Aun hoy, cuando visito un museo o alguna de las bibliotecas que resguardan incunables, rarezas, manuscritos y antigüedades bibliográficas como joyas preciosas, me inclino con devoción ante un códice, un mamotreto, una tablilla sumeria, un papiro un libro de horas... Pienso en las cartas secretas y la pasión de Heloísa que no declinaba ante la cobardía del mutilado Abelardo. Agradezco en silencio la generosidad de Japón que estando allá y al enterarse de mi interés por el Genji y su literatura en general, me llevaron a conocer el diario de Murasaki Shikibu, entre otras obras remotas, cuya sola memoria aún me estremece. No por nada mi fascinación por la Biblioteca de Alejandría y su historia me han acompañado con la fidelidad de un único y verdadero amor; el amor ideal y recreado a fuerza de lecturas.

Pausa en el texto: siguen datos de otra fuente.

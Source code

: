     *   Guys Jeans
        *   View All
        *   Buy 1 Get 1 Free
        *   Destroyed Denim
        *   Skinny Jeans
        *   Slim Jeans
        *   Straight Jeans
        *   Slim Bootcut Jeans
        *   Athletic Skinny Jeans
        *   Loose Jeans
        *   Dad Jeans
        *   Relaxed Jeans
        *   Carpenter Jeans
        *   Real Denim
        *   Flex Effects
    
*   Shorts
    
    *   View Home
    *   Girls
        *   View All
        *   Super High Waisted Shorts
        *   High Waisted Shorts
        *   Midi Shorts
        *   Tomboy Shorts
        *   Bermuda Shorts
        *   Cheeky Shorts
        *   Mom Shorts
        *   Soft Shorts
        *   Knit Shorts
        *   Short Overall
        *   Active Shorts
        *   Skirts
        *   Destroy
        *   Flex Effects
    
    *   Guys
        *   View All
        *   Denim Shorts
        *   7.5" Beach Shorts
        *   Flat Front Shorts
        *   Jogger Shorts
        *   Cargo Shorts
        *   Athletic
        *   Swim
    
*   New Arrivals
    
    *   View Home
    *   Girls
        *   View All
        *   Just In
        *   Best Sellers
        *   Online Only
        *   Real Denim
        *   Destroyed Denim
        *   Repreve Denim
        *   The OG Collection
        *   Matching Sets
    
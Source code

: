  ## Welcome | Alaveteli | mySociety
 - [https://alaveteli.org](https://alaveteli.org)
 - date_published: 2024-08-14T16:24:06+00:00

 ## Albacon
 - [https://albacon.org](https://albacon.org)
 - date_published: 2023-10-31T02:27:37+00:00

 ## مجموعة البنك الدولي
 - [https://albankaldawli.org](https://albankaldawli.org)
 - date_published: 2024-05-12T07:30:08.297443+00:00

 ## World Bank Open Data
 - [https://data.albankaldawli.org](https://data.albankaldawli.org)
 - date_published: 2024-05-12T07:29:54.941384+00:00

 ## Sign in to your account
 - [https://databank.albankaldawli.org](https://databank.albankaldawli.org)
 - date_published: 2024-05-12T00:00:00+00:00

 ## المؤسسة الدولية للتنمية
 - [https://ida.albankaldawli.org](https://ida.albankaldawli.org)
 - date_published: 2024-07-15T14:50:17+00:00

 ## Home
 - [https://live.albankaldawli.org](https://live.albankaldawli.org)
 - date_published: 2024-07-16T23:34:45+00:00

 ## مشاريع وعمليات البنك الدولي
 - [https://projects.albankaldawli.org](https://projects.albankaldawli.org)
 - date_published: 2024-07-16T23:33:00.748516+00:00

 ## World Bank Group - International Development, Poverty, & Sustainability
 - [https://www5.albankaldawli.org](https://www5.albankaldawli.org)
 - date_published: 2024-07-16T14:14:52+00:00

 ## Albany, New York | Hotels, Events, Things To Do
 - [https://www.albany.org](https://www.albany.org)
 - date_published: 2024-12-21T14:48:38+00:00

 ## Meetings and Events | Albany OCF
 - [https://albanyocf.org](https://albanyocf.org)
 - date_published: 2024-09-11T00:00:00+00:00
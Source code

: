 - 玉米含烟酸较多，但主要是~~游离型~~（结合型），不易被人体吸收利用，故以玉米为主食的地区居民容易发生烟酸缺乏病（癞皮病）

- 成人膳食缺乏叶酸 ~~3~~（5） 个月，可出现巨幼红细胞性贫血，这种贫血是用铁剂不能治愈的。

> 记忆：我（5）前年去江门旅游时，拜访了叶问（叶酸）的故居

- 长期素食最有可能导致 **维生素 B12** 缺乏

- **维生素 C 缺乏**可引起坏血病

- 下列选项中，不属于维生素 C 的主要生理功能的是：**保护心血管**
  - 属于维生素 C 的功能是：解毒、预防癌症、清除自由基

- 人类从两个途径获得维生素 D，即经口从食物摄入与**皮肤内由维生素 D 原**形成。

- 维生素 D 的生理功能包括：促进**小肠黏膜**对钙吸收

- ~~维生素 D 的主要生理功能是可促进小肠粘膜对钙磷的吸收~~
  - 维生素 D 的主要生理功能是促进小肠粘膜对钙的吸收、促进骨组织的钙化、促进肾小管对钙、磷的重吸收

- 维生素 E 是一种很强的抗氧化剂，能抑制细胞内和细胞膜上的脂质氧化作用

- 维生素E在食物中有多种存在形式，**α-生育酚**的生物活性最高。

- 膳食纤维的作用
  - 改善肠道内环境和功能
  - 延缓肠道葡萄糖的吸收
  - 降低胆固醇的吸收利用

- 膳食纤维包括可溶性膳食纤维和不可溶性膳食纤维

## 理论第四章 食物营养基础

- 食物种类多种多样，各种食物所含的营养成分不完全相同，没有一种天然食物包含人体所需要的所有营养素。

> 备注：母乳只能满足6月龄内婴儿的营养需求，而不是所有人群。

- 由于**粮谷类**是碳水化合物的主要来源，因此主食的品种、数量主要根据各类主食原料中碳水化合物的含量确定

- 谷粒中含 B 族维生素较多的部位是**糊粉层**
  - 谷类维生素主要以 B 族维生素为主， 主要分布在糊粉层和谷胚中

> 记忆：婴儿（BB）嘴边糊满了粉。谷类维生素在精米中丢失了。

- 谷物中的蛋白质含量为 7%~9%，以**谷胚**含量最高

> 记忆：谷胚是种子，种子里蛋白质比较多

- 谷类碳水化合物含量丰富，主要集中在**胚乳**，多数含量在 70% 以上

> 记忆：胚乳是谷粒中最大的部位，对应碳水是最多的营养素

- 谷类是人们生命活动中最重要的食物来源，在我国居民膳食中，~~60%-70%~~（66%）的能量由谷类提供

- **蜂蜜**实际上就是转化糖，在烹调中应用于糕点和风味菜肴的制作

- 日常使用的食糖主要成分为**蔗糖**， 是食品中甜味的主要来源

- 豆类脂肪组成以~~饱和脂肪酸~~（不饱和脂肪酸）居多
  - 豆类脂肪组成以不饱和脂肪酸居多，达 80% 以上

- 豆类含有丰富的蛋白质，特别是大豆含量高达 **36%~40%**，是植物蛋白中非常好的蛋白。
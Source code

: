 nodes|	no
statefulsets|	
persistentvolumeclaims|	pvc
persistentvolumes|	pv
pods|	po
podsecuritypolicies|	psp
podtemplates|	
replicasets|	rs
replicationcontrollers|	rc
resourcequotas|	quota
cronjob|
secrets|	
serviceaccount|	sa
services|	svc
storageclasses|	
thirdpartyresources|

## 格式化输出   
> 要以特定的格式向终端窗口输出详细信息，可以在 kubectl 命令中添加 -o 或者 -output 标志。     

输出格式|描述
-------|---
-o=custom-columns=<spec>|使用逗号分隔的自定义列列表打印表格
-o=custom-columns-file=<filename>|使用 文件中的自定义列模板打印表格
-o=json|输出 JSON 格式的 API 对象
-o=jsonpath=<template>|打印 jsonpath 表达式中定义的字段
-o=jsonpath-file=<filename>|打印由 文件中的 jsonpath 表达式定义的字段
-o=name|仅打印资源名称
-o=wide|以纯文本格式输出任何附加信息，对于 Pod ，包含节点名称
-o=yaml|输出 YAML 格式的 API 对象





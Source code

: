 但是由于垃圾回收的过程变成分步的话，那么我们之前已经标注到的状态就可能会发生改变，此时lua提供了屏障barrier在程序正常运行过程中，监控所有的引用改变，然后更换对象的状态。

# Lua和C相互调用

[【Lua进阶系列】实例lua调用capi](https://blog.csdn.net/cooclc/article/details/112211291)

Ya se sabe que desde la remota invención de las tablillas, nuestra especie necesitó escribir, inventar lenguajes, extender las palabras para identificar y comprender lo humano, lo sublime, el horror, lo bello, lo conocido y lo desconocido. Fuera en tabillas, rollos, papiros o biblos, la lectura nunca interesó a las mayorías. ¿Por qué, desde sus orígenes y hasta nuestros días leer es privilegio de minorías? Me refiero a leer leer, no a conocer letras del alfabeto ni a rellenar con citas y boberías los muros de las redes sociales. Tampoco me interesan repetidores descendientes de Eco, la infortunada infecunda que aturrulló a Narciso. Leer, pues, como una pasión, la más perdurable e iluminadora de todas.